(impala) 03/03: IMPALA-13932: Add file path and position-based duplicate check for IcebergMergeNode

boroknagyz Wed, 09 Apr 2025 02:33:00 -0700

This is an automated email from the ASF dual-hosted git repository.

boroknagyz pushed a commit to branch master
in repository https://gitbox.apache.org/repos/asf/impala.git


commit 5c14877b05149ed9ddb6b8734cc77946774d4c0c
Author: Peter Rozsa <[email protected]>
AuthorDate: Tue Apr 8 16:34:06 2025 +0200

    IMPALA-13932: Add file path and position-based duplicate check for 
IcebergMergeNode
    
    IcebergMergeNode's duplicate checking mechanism was based on comparing
    pointers of the target table's rows.

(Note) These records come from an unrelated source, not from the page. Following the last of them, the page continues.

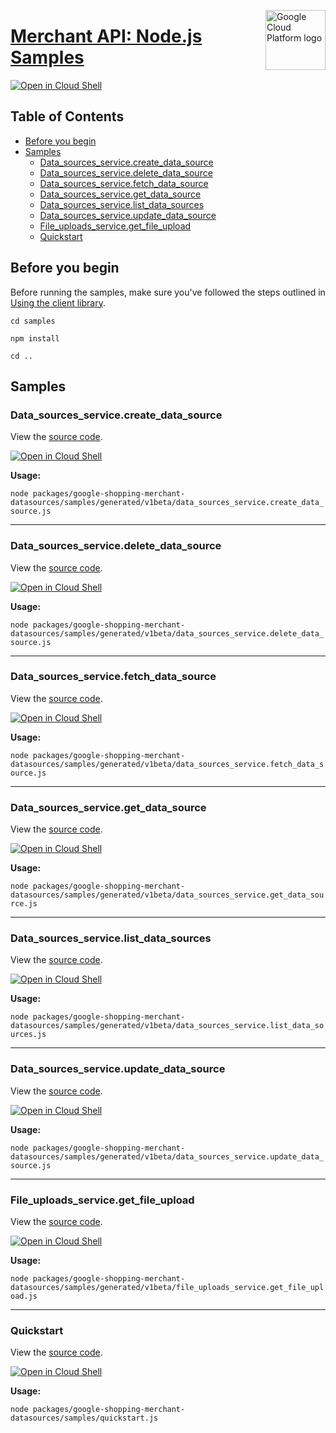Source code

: [//]: # "This README.md file is auto-generated, all changes to this file will be lost."
[//]: # "To regenerate it, use `python -m synthtool`."
<img src="https://avatars2.githubusercontent.com/u/2810941?v=3&s=96" alt="Google Cloud Platform logo" title="Google Cloud Platform" align="right" height="96" width="96"/>

# [Merchant API: Node.js Samples](https://github.com/googleapis/google-cloud-node)

[![Open in Cloud Shell][shell_img]][shell_link]



## Table of Contents

* [Before you begin](#before-you-begin)
* [Samples](#samples)
  * [Data_sources_service.create_data_source](#data_sources_service.create_data_source)
  * [Data_sources_service.delete_data_source](#data_sources_service.delete_data_source)
  * [Data_sources_service.fetch_data_source](#data_sources_service.fetch_data_source)
  * [Data_sources_service.get_data_source](#data_sources_service.get_data_source)
  * [Data_sources_service.list_data_sources](#data_sources_service.list_data_sources)
  * [Data_sources_service.update_data_source](#data_sources_service.update_data_source)
  * [File_uploads_service.get_file_upload](#file_uploads_service.get_file_upload)
  * [Quickstart](#quickstart)

## Before you begin

Before running the samples, make sure you've followed the steps outlined in
[Using the client library](https://github.com/googleapis/google-cloud-node#using-the-client-library).

`cd samples`

`npm install`

`cd ..`

## Samples



### Data_sources_service.create_data_source

View the [source code](https://github.com/googleapis/google-cloud-node/blob/main/packages/google-shopping-merchant-datasources/samples/generated/v1beta/data_sources_service.create_data_source.js).

[![Open in Cloud Shell][shell_img]](https://console.cloud.google.com/cloudshell/open?git_repo=https://github.com/googleapis/google-cloud-node&page=editor&open_in_editor=packages/google-shopping-merchant-datasources/samples/generated/v1beta/data_sources_service.create_data_source.js,samples/README.md)

__Usage:__


`node packages/google-shopping-merchant-datasources/samples/generated/v1beta/data_sources_service.create_data_source.js`


-----




### Data_sources_service.delete_data_source

View the [source code](https://github.com/googleapis/google-cloud-node/blob/main/packages/google-shopping-merchant-datasources/samples/generated/v1beta/data_sources_service.delete_data_source.js).

[![Open in Cloud Shell][shell_img]](https://console.cloud.google.com/cloudshell/open?git_repo=https://github.com/googleapis/google-cloud-node&page=editor&open_in_editor=packages/google-shopping-merchant-datasources/samples/generated/v1beta/data_sources_service.delete_data_source.js,samples/README.md)

__Usage:__


`node packages/google-shopping-merchant-datasources/samples/generated/v1beta/data_sources_service.delete_data_source.js`


-----




### Data_sources_service.fetch_data_source

View the [source code](https://github.com/googleapis/google-cloud-node/blob/main/packages/google-shopping-merchant-datasources/samples/generated/v1beta/data_sources_service.fetch_data_source.js).

[![Open in Cloud Shell][shell_img]](https://console.cloud.google.com/cloudshell/open?git_repo=https://github.com/googleapis/google-cloud-node&page=editor&open_in_editor=packages/google-shopping-merchant-datasources/samples/generated/v1beta/data_sources_service.fetch_data_source.js,samples/README.md)

__Usage:__


`node packages/google-shopping-merchant-datasources/samples/generated/v1beta/data_sources_service.fetch_data_source.js`


-----




### Data_sources_service.get_data_source

View the [source code](https://github.com/googleapis/google-cloud-node/blob/main/packages/google-shopping-merchant-datasources/samples/generated/v1beta/data_sources_service.get_data_source.js).

[![Open in Cloud Shell][shell_img]](https://console.cloud.google.com/cloudshell/open?git_repo=https://github.com/googleapis/google-cloud-node&page=editor&open_in_editor=packages/google-shopping-merchant-datasources/samples/generated/v1beta/data_sources_service.get_data_source.js,samples/README.md)

__Usage:__


`node packages/google-shopping-merchant-datasources/samples/generated/v1beta/data_sources_service.get_data_source.js`


-----




### Data_sources_service.list_data_sources

View the [source code](https://github.com/googleapis/google-cloud-node/blob/main/packages/google-shopping-merchant-datasources/samples/generated/v1beta/data_sources_service.list_data_sources.js).

[![Open in Cloud Shell][shell_img]](https://console.cloud.google.com/cloudshell/open?git_repo=https://github.com/googleapis/google-cloud-node&page=editor&open_in_editor=packages/google-shopping-merchant-datasources/samples/generated/v1beta/data_sources_service.list_data_sources.js,samples/README.md)

__Usage:__


`node packages/google-shopping-merchant-datasources/samples/generated/v1beta/data_sources_service.list_data_sources.js`


-----




### Data_sources_service.update_data_source

View the [source code](https://github.com/googleapis/google-cloud-node/blob/main/packages/google-shopping-merchant-datasources/samples/generated/v1beta/data_sources_service.update_data_source.js).

[![Open in Cloud Shell][shell_img]](https://console.cloud.google.com/cloudshell/open?git_repo=https://github.com/googleapis/google-cloud-node&page=editor&open_in_editor=packages/google-shopping-merchant-datasources/samples/generated/v1beta/data_sources_service.update_data_source.js,samples/README.md)

__Usage:__


`node packages/google-shopping-merchant-datasources/samples/generated/v1beta/data_sources_service.update_data_source.js`


-----




### File_uploads_service.get_file_upload

View the [source code](https://github.com/googleapis/google-cloud-node/blob/main/packages/google-shopping-merchant-datasources/samples/generated/v1beta/file_uploads_service.get_file_upload.js).

[![Open in Cloud Shell][shell_img]](https://console.cloud.google.com/cloudshell/open?git_repo=https://github.com/googleapis/google-cloud-node&page=editor&open_in_editor=packages/google-shopping-merchant-datasources/samples/generated/v1beta/file_uploads_service.get_file_upload.js,samples/README.md)

__Usage:__


`node packages/google-shopping-merchant-datasources/samples/generated/v1beta/file_uploads_service.get_file_upload.js`


-----




### Quickstart

View the [source code](https://github.com/googleapis/google-cloud-node/blob/main/packages/google-shopping-merchant-datasources/samples/quickstart.js).

[![Open in Cloud Shell][shell_img]](https://console.cloud.google.com/cloudshell/open?git_repo=https://github.com/googleapis/google-cloud-node&page=editor&open_in_editor=packages/google-shopping-merchant-datasources/samples/quickstart.js,samples/README.md)

__Usage:__


`node packages/google-shopping-merchant-datasources/samples/quickstart.js`






[shell_img]: https://gstatic.com/cloudssh/images/open-btn.png
[shell_link]: https://console.cloud.google.com/cloudshell/open?git_repo=https://github.com/googleapis/google-cloud-node&page=editor&open_in_editor=samples/README.md
[product-docs]: https://developers.google.com/merchant/api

This mechanism results in
    false positives if a new row batch reused the memory of the previous row
    batch provided for the merge node. This change adds an additional check
    that validates the file position and file path as well.
    
    Change-Id: I71b47414321675958c05438ef3aeeb5df0128033
    Reviewed-on: http://gerrit.cloudera.org:8080/22761
    Tested-by: Impala Public Jenkins <[email protected]>
    Reviewed-by: Zoltan Borok-Nagy <[email protected]>
---
 be/src/exec/iceberg-merge-node.cc                  | 43 +++++++++++++++++++---
 be/src/exec/iceberg-merge-node.h                   | 17 +++++++--
 .../apache/impala/analysis/IcebergMergeImpl.java   | 18 ++++-----
 .../PlannerTest/iceberg-merge-insert-only.test     | 24 +++++++-----
 4 files changed, 72 insertions(+), 30 deletions(-)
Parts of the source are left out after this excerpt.